01/07/2026 | Press release | Distributed by Public on 01/07/2026 14:39

Change in Certifying Accountants (Form 8-K)

Item 4.01 Changes in Registrant's Certifying Accountant.

On January 1, 2026, Riverview Bancorp, Inc. (the "Company") was notified that Delap LLP ("Delap"), the Company's independent registered public accounting firm, merged with Aprio, LLP ("Aprio") effective on January 1, 2026 (the "Accountant Merger"). Following the Accountant Merger, the combined audit practices operate as Aprio. In connection with the notification of the Accountant Merger, Delap has resigned as the auditors of the Company and the Audit Committee of the Company's Board of Directors approved the appointment of Aprio, as the successor to Delap, as the Company's independent registered public accounting firm.

The audit report of Delap on the Company's consolidated financial statements for the fiscal years ended March 31, 2025 and 2024, and for each of the three years in the period ended March 31, 2025, did not contain an adverse opinion or a disclaimer of opinion, nor was it qualified or modified as to uncertainty, audit scope or accounting principles.

During the fiscal years ended March 31, 2025 and 2024, and the subsequent interim period through the date of the Accountant Merger, there were no (i) disagreements with Delap on any matter of accounting principles or practices, financial statement disclosure, or auditing scope or procedure, which, if not resolved to Delap's satisfaction, would have caused it to make reference to the subject matter of the disagreement in connection with its reports on the Company's financial statements, or (ii) reportable events requiring disclosure pursuant to Item 304(a)(1)(v) of Regulation S-K.

During the years ended March 31, 2025 and 2024, and the subsequent interim period through the date of this Current Report on Form 8-K, neither the Company, nor anyone on its behalf, consulted with Aprio regarding: (i) either the application of accounting principles to a specified transaction, either completed or proposed, or the type of audit opinion that might be rendered on the Company's financial statements; or (ii) any matter that was either the subject of a "disagreement," as defined in Item 304(a)(1)(iv) of Regulation S-K and the related instructions to that item, or a "reportable event," as described in Item 304(a)(1)(v) of Regulation S-K.

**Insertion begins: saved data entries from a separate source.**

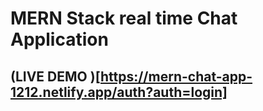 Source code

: # MERN Stack real time Chat Application

## (LIVE DEMO )[https://mern-chat-app-1212.netlify.app/auth?auth=login]
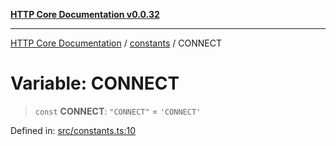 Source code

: [**HTTP Core Documentation v0.0.32**](../../README.md)

***

[HTTP Core Documentation](../../modules.md) / [constants](../README.md) / CONNECT

# Variable: CONNECT

> `const` **CONNECT**: `"CONNECT"` = `'CONNECT'`

Defined in: [src/constants.ts:10](https://github.com/stonemjs/http-core/blob/680e946aeb5100b42b4836417719aba730586478/src/constants.ts#L10)
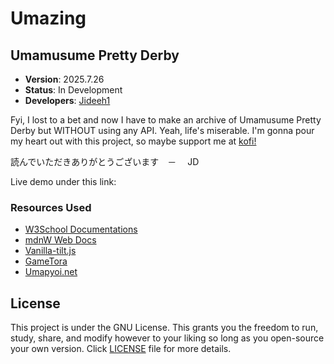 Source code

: # Umazing

## Umamusume Pretty Derby

- **Version**: 2025.7.26
- **Status**: In Development
- **Developers**: [Jideeh1](https://github.com/Jideeh1)

Fyi, I lost to a bet and now I have to make an archive of Umamusume Pretty Derby but WITHOUT using any API. Yeah, life's miserable. I'm gonna pour my heart out with this project, so maybe support me at [kofi!](https://ko-fi.com/Manage/)

読んでいただきありがとうございます　－　 JD

Live demo under this link: 

### Resources Used

- [W3School Documentations](https://www.w3schools.com/)
- [mdnW Web Docs](https://developer.mozilla.org/en-US/)
- [Vanilla-tilt.js](https://micku7zu.github.io/vanilla-tilt.js/)
- [GameTora](https://gametora.com/umamusume)
- [Umapyoi.net](https://umapyoi.net/)

## License

This project is under the GNU License. This grants you the freedom to run, study, share, and modify however to your liking so long as you open-source your own version. Click <a href="License.txt">LICENSE</a> file for more details.
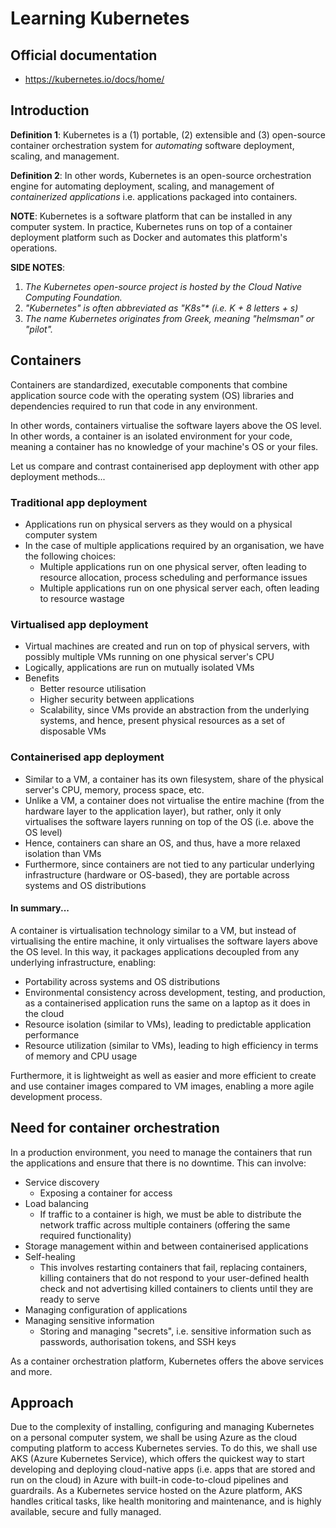 
# Learning Kubernetes
## Official documentation
- https://kubernetes.io/docs/home/

## Introduction
**Definition 1**: Kubernetes is a (1) portable, (2) extensible and (3) open-source container orchestration system for _automating_ software deployment, scaling, and management.

**Definition 2**: In other words, Kubernetes is an open-source orchestration engine for automating deployment, scaling, and management of _containerized applications_ i.e. applications packaged into containers.

**NOTE**: Kubernetes is a software platform that can be installed in any computer system. In practice, Kubernetes runs on top of a container deployment platform such as Docker and automates this platform's operations.

**SIDE NOTES**:

1.  _The Kubernetes open-source project is hosted by the Cloud Native Computing Foundation._
2. _"Kubernetes" is often abbreviated as "K8s"* (*i.e. K + 8 letters + s*)_
3.  _The name Kubernetes originates from Greek, meaning "helmsman" or "pilot"._

## Containers
Containers are standardized, executable components that combine application source code with the operating system (OS) libraries and dependencies required to run that code in any environment.

In other words, containers virtualise the software layers above the OS level. In other words, a container is an isolated environment for your code, meaning a container has no knowledge of your machine's OS or your files.

Let us compare and contrast containerised app deployment with other app deployment methods...

### Traditional app deployment

- Applications run on physical servers as they would on a physical computer system
- In the case of multiple applications required by an organisation, we have the following choices:
	- Multiple applications run on one physical server, often leading to resource allocation, process scheduling and performance issues
	- Multiple applications run on one physical server each, often leading to resource wastage

### Virtualised app deployment

- Virtual machines are created and run on top of physical servers, with possibly multiple VMs running on one physical server's CPU
- Logically, applications are run on mutually isolated VMs
- Benefits
	- Better resource utilisation
	- Higher security between applications
	- Scalability, since VMs provide an abstraction from the underlying systems, and hence, present physical resources as a set of disposable VMs

### Containerised app deployment

- Similar to a VM, a container has its own filesystem, share of the physical server's CPU, memory, process space, etc.
- Unlike a VM, a container does not virtualise the entire machine (from the hardware layer to the application layer), but rather, only it only virtualises the software layers running on top of the OS (i.e. above the OS level)
- Hence, containers can share an OS, and thus, have a more relaxed isolation than VMs
- Furthermore, since containers are not tied to any particular underlying infrastructure (hardware or OS-based), they are portable across systems and OS distributions

#### In summary...
A container is virtualisation technology similar to a VM, but instead of virtualising the entire machine, it only virtualises the software layers above the OS level. In this way, it packages applications decoupled from any underlying infrastructure, enabling:

- Portability across systems and OS distributions
- Environmental consistency across development, testing, and production, as a containerised application runs the same on a laptop as it does in the cloud
- Resource isolation (similar to VMs), leading to predictable application performance
-   Resource utilization (similar to VMs), leading to high efficiency in terms of memory and CPU usage

Furthermore, it is lightweight as well as easier and more efficient to create and use container images compared to VM images, enabling a more agile development process.

## Need for container orchestration
In a production environment, you need to manage the containers that run the applications and ensure that there is no downtime. This can involve:

- Service discovery
	- Exposing a container for access
- Load balancing
	- If traffic to a container is high, we must be able to distribute the network traffic across multiple containers (offering the same required functionality)
- Storage management within and between containerised applications
- Self-healing
	- This involves restarting containers that fail, replacing containers, killing containers that do not respond to your user-defined health check and not advertising killed containers to clients until they are ready to serve
- Managing configuration of applications
- Managing sensitive information
	- Storing and managing "secrets", i.e. sensitive information such as passwords, authorisation tokens, and SSH keys

As a container orchestration platform, Kubernetes offers the above services and more.

## Approach
Due to the complexity of installing, configuring and managing Kubernetes on a personal computer system, we shall be using Azure as the cloud computing platform to access Kubernetes servies. To do this, we shall use AKS (Azure Kubernetes Service), which offers the quickest way to start developing and deploying cloud-native apps (i.e. apps that are stored and run on the cloud) in Azure with built-in code-to-cloud pipelines and guardrails. As a Kubernetes service hosted on the Azure platform, AKS handles critical tasks, like health monitoring and maintenance, and is highly available, secure and fully managed.
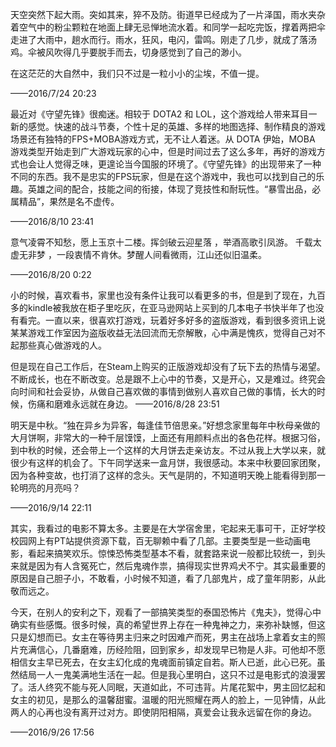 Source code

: 天空突然下起大雨。突如其来，猝不及防。街道早已经成为了一片泽国，雨水夹杂着空气中的粉尘颗粒在地面上肆无忌惮地流水着。和同学一起吃完饭，撑着两把伞走进了大雨中，趟水而行。雨水，狂风，电闪，雷鸣。刚走了几步，就成了落汤鸡。伞被风吹得几乎要脱手而去，切身感觉到了自己的渺小。

在这茫茫的大自然中，我们只不过是一粒小小的尘埃，不值一提。

——2016/7/24 20:23

最近对《守望先锋》很痴迷。相较于 DOTA2 和 LOL，这个游戏给人带来耳目一新的感觉。快速的战斗节奏，个性十足的英雄、多样的地图选择、制作精良的游戏场景还有独特的FPS+MOBA游戏方式，无不让人着迷。从 DOTA 伊始，MOBA 游戏类型开始走到广大游戏玩家的心中，但是时间过去了这么多年，再好的游戏方式也会让人觉得乏味，更遑论当今国服的环境了。《守望先锋》的出现带来了一种不同的东西。我不是忠实的FPS玩家，但是在这个游戏中，我也可以找到自己的乐趣。英雄之间的配合，技能之间的衔接，体现了竞技性和耐玩性。“暴雪出品，必属精品”，果然是名不虚传。

——2016/8/10 23:41

意气凌霄不知愁，愿上玉京十二楼。挥剑破云迎星落 ，举酒高歌引凤游。
千载太虚无非梦 ，一段衷情不肯休。梦醒人间看微雨，江山还似旧温柔。

——2016/8/20 0:22

小的时候，喜欢看书，家里也没有条件让我可以看更多的书，但是到了现在，九百多的kindle被我放在柜子里吃灰，在亚马逊网站上买到的几本电子书快半年了也没有看完。一直以来，很喜欢打游戏，玩着好多好多的盗版游戏，看到很多资讯上说某某游戏工作室因为盗版收益无法回流而无奈解散，心中满是愧疚，觉得自己对不起那些真心做游戏的人。

但是现在自己工作后，在Steam上购买的正版游戏却没有了玩下去的热情与渴望。不断成长，也在不断改变。总是跟不上心中的节奏，又是开心，又是难过。终究会向时间和社会妥协，从做自己喜欢做的事情到做别人喜欢自己做的事情，长大的时候，伤痛和磨难永远就在身边。
——2016/8/28 23:51

明天是中秋。“独在异乡为异客，每逢佳节倍思亲。”好想念家里每年中秋母亲做的大月饼啊，非常大的一种千层馍馍，上面还有用颜料点出的各色花样。根据习俗，到中秋的时候，还会带上一个这样的大月饼去走亲访友。不过从我上大学以来，就很少有这样的机会了。下午同学送来一盒月饼，我很感动。本来中秋要回家团聚，因为各种变故，也打消了这样的念头。天气是阴的，不知道明天晚上能看得到那一轮明亮的月亮吗？

——2016/9/14 22:11

其实，我看过的电影不算太多。主要是在大学宿舍里，宅起来无事可干，正好学校校园网上有PT站提供资源下载，百无聊赖中看了几部。主要类型是一些动画电影，看起来搞笑欢乐。惊悚恐怖类型基本不看，就套路来说一般都比较统一，到头来就是因为有人含冤死亡，然后鬼魂作祟，搞得现实世界鸡犬不宁。其实最重要的原因是自己胆子小，不敢看，小时候不知道，看了几部鬼片，成了童年阴影，从此敬而远之。

今天，在别人的安利之下，观看了一部搞笑类型的泰国恐怖片《鬼夫》，觉得心中确实有些感慨。很多时候，真的希望世界上存在一种鬼神之力，来弥补缺憾，但这只是幻想而已。女主在等待男主归来之时因难产而死，男主在战场上拿着女主的照片充满信心，几番磨难，历经险阻，回到家乡，却发现早已物是人非。可他却不愿相信女主早已死去，在女主幻化成的鬼魂面前镇定自若。斯人已逝，此心已死。虽然结局一人一鬼美满地生活在一起。但是我心里明白，这只不过是电影式的浪漫罢了。活人终究不能与死人同眠，天道如此，不可违背。片尾花絮中，男主回忆起和女主的初见，是那么的温馨甜蜜。温暖的阳光照耀在两人的脸上，一见钟情，从此两人的心再也没有离开过对方。即使阴阳相隔，真爱会让我永远留在你的身边。

——2016/9/26 17:56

The Company provided Delap with a copy of this Current Report on Form 8-K prior to its filing with the Securities and Exchange Commission (the "Commission") and requested that Delap furnish the Company with a letter addressed to the Commission stating whether it agrees with the above statements and, if it does not agree, the respects in which it does not agree. A copy of Delap's letter to the Commission, dated January 7, 2026, is filed as Exhibit 16.1 to this Current Report on Form 8-K and is incorporated herein by reference.